La prima sconfitta degli Azzurri

La prima partita della nazionale italiana risale al 15 maggio 1910. Si gioca a Milano, all’Arena Civica, un impianto polisportivo nato come anfiteatro (era stato inaugurato nel 1807 con una grande naumachia, ovvero uno spettacolo rappresentante una battaglia navale alla presenza di Napoleone).

Gli undici a scendere in campo sono De Simoni, Varisco, Calì, Treré, Fossati, Capello, Debernardi, Rizzi, Cevenini, Lana, Boiocchi. Sono in camicia bianca con colletto e polsini inamidati. Sopra il taschino è cucito un rettangolo tricolore. Pantaloncini a discrezione dei calciatori (sei ce li hanno bianchi e 5 neri).

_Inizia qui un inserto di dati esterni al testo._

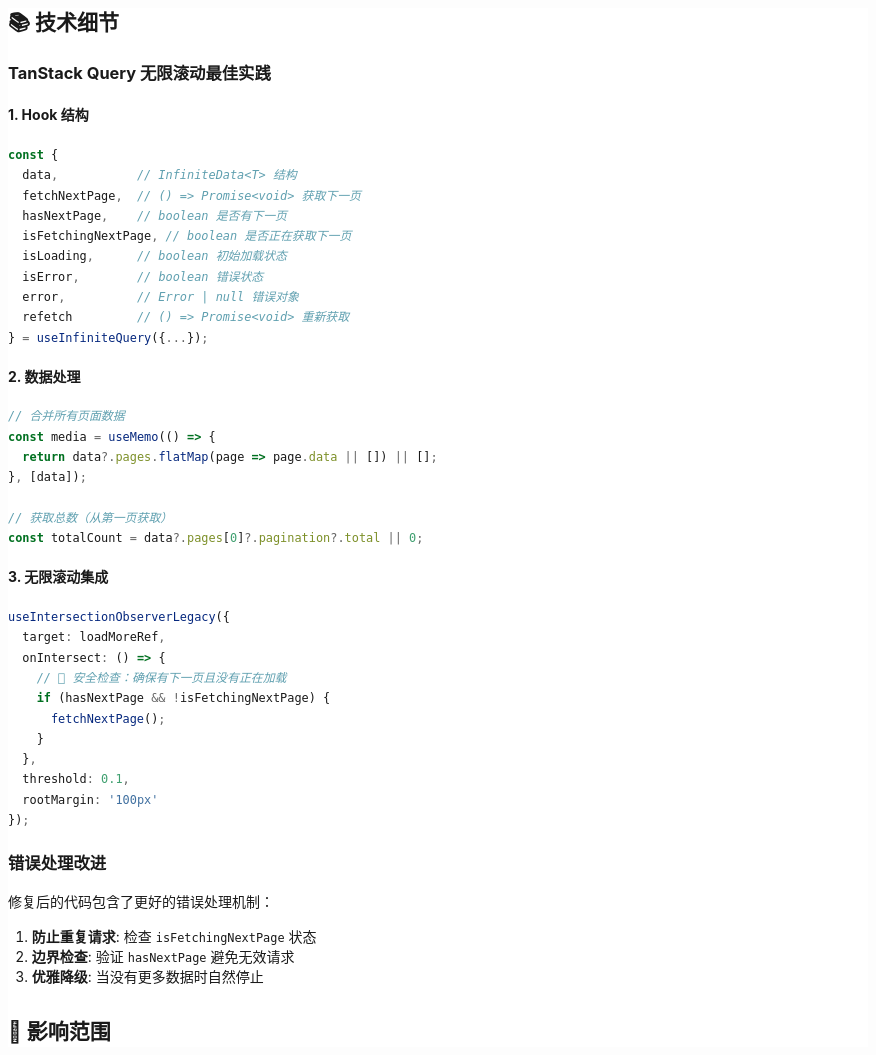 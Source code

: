 ## 📚 技术细节

### TanStack Query 无限滚动最佳实践

#### 1. Hook 结构
```typescript
const {
  data,           // InfiniteData<T> 结构
  fetchNextPage,  // () => Promise<void> 获取下一页
  hasNextPage,    // boolean 是否有下一页
  isFetchingNextPage, // boolean 是否正在获取下一页
  isLoading,      // boolean 初始加载状态
  isError,        // boolean 错误状态
  error,          // Error | null 错误对象
  refetch         // () => Promise<void> 重新获取
} = useInfiniteQuery({...});
```

#### 2. 数据处理
```typescript
// 合并所有页面数据
const media = useMemo(() => {
  return data?.pages.flatMap(page => page.data || []) || [];
}, [data]);

// 获取总数（从第一页获取）
const totalCount = data?.pages[0]?.pagination?.total || 0;
```

#### 3. 无限滚动集成
```typescript
useIntersectionObserverLegacy({
  target: loadMoreRef,
  onIntersect: () => {
    // 🔐 安全检查：确保有下一页且没有正在加载
    if (hasNextPage && !isFetchingNextPage) {
      fetchNextPage();
    }
  },
  threshold: 0.1,
  rootMargin: '100px'
});
```

### 错误处理改进
修复后的代码包含了更好的错误处理机制：

1. **防止重复请求**: 检查 `isFetchingNextPage` 状态
2. **边界检查**: 验证 `hasNextPage` 避免无效请求
3. **优雅降级**: 当没有更多数据时自然停止

## 🎯 影响范围
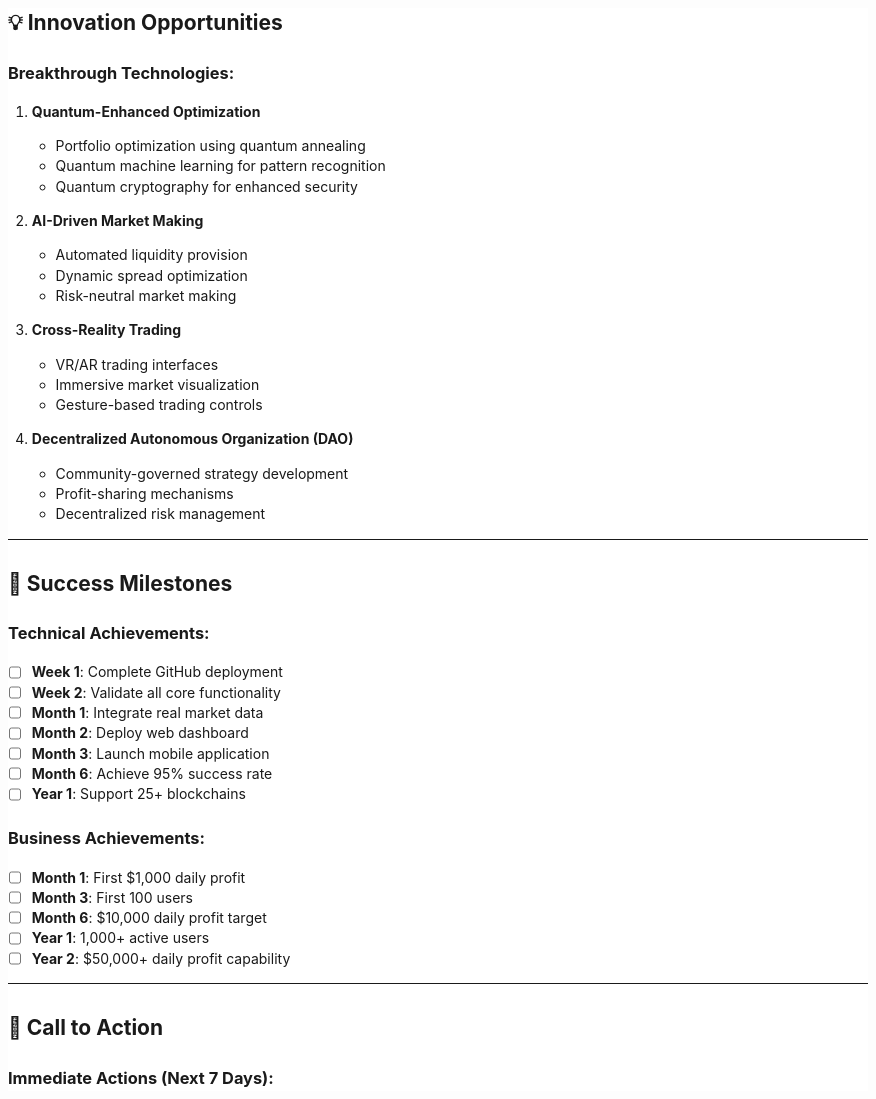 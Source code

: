 
## 💡 **Innovation Opportunities**

### **Breakthrough Technologies:**
1. **Quantum-Enhanced Optimization**
   - Portfolio optimization using quantum annealing
   - Quantum machine learning for pattern recognition
   - Quantum cryptography for enhanced security

2. **AI-Driven Market Making**
   - Automated liquidity provision
   - Dynamic spread optimization
   - Risk-neutral market making

3. **Cross-Reality Trading**
   - VR/AR trading interfaces
   - Immersive market visualization
   - Gesture-based trading controls

4. **Decentralized Autonomous Organization (DAO)**
   - Community-governed strategy development
   - Profit-sharing mechanisms
   - Decentralized risk management

---

## 🎯 **Success Milestones**

### **Technical Achievements:**
- [ ] **Week 1**: Complete GitHub deployment
- [ ] **Week 2**: Validate all core functionality
- [ ] **Month 1**: Integrate real market data
- [ ] **Month 2**: Deploy web dashboard
- [ ] **Month 3**: Launch mobile application
- [ ] **Month 6**: Achieve 95% success rate
- [ ] **Year 1**: Support 25+ blockchains

### **Business Achievements:**
- [ ] **Month 1**: First $1,000 daily profit
- [ ] **Month 3**: First 100 users
- [ ] **Month 6**: $10,000 daily profit target
- [ ] **Year 1**: 1,000+ active users
- [ ] **Year 2**: $50,000+ daily profit capability

---

## 🚀 **Call to Action**

### **Immediate Actions (Next 7 Days):**
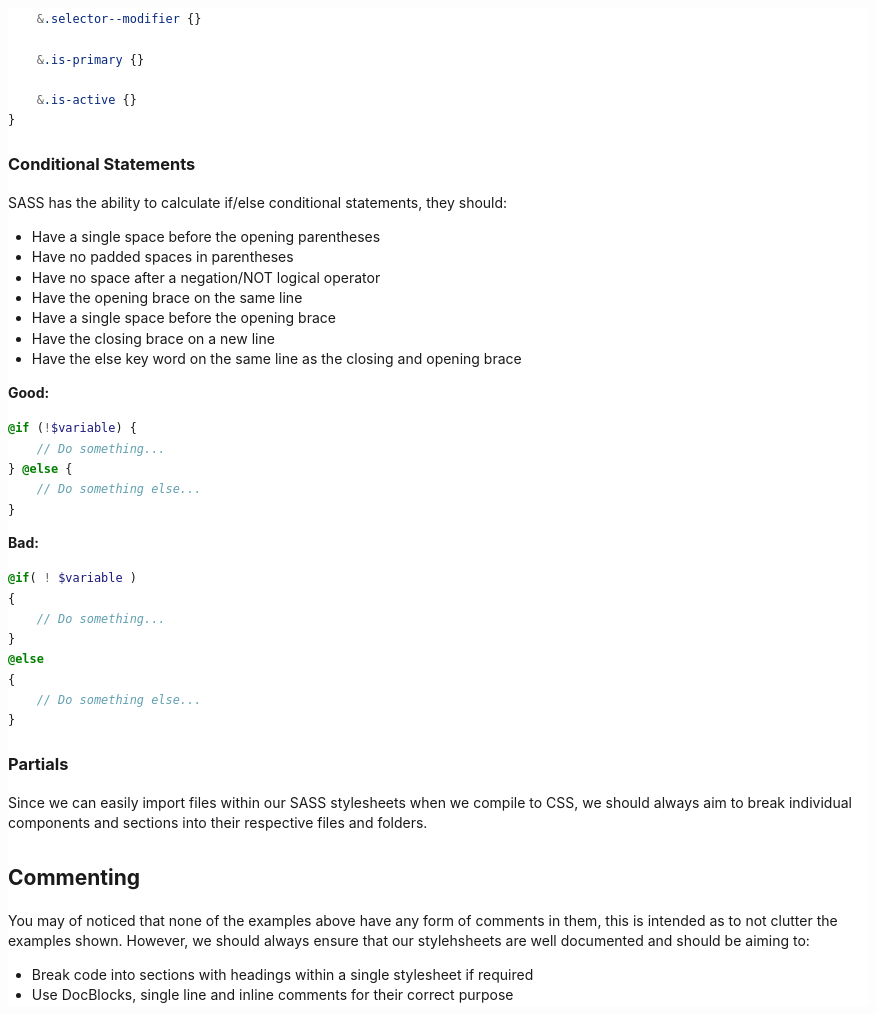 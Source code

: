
 ```scss
    &.selector--modifier {}

    &.is-primary {}

    &.is-active {}
}
```

### Conditional Statements
SASS has the ability to calculate if/else conditional statements, they should:

- Have a single space before the opening parentheses
- Have no padded spaces in parentheses
- Have no space after a negation/NOT logical operator
- Have the opening brace on the same line
- Have a single space before the opening brace
- Have the closing brace on a new line
- Have the else key word on the same line as the closing and opening brace

**Good:**
```scss
@if (!$variable) {
    // Do something...
} @else {
    // Do something else...
}
```

**Bad:**
```scss
@if( ! $variable )
{
    // Do something...
}
@else
{
    // Do something else...
}
```

### Partials
Since we can easily import files within our SASS stylesheets when we compile to CSS, we should always aim to break individual components and sections into their respective files and folders.


## Commenting
You may of noticed that none of the examples above have any form of comments in them, this is intended as to not clutter the examples shown. However, we should always ensure that our stylehsheets are well documented and should be aiming to:

- Break code into sections with headings within a single stylesheet if required
- Use DocBlocks, single line and inline comments for their correct purpose
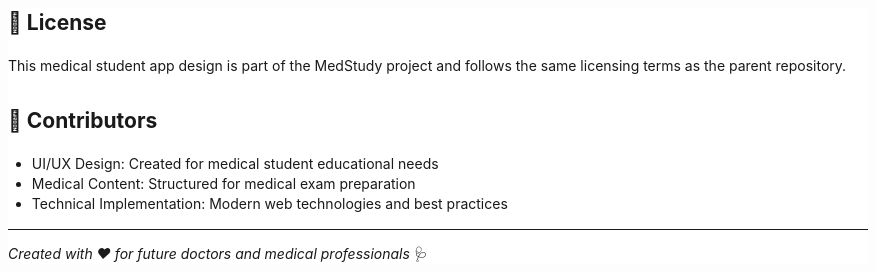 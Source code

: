 ## 📄 License

This medical student app design is part of the MedStudy project and follows the same licensing terms as the parent repository.

## 👥 Contributors

- UI/UX Design: Created for medical student educational needs
- Medical Content: Structured for medical exam preparation
- Technical Implementation: Modern web technologies and best practices

---

*Created with ❤️ for future doctors and medical professionals* 🩺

A selezionare i giocatori per la nazionale sono stati una commissione di arbitri, tutti ex-calciatori, formata da Umberto Meazza – che viene anche designato come CT –, Agostino Recalcati, Giannino Camperio, Alberto Crivelli e Giuseppe Gama. Non ci sono i migliori giocatori della Pro Vercelli, la squadra più forte di quegli anni, perché sono stati tutti squalificati fino alla fine dell’anno perché il loro presidente non li ha fatti scendere in campo, nello spareggio per il titolo, contro l’Inter. La commissione ha diviso i 22 selezionati in due formazioni che si sono affrontate in due gare. Visto il risultato delle due partite, doppia vittoria della squadra dei “probabili” contro quella dei “possibili”, la scelta degli undici è scontata.

Italia-Francia 6 a 2

Si gioca al pomeriggio e sugli spalti ci sono circa 4.000 spettatori. La nazionale francese è reduce da due sconfitte interne contro Belgio (0-4) e Inghilterra (0-10). Non rappresentano certo un grosso ostacolo anche perché sono arrivati a Milano dopo un viaggio notturno di 10 ore in treno. Ad arbitrare la partita è stato chiamato l’inglese Henry Goodley. Lavora come perito tessile a Torino, ed è l’allenatore della Juventus dopo aver giocato per qualche anno in squadrette di secondo piano del Nottinghamshire – come i Basford Wanderers e il Notts Rangers.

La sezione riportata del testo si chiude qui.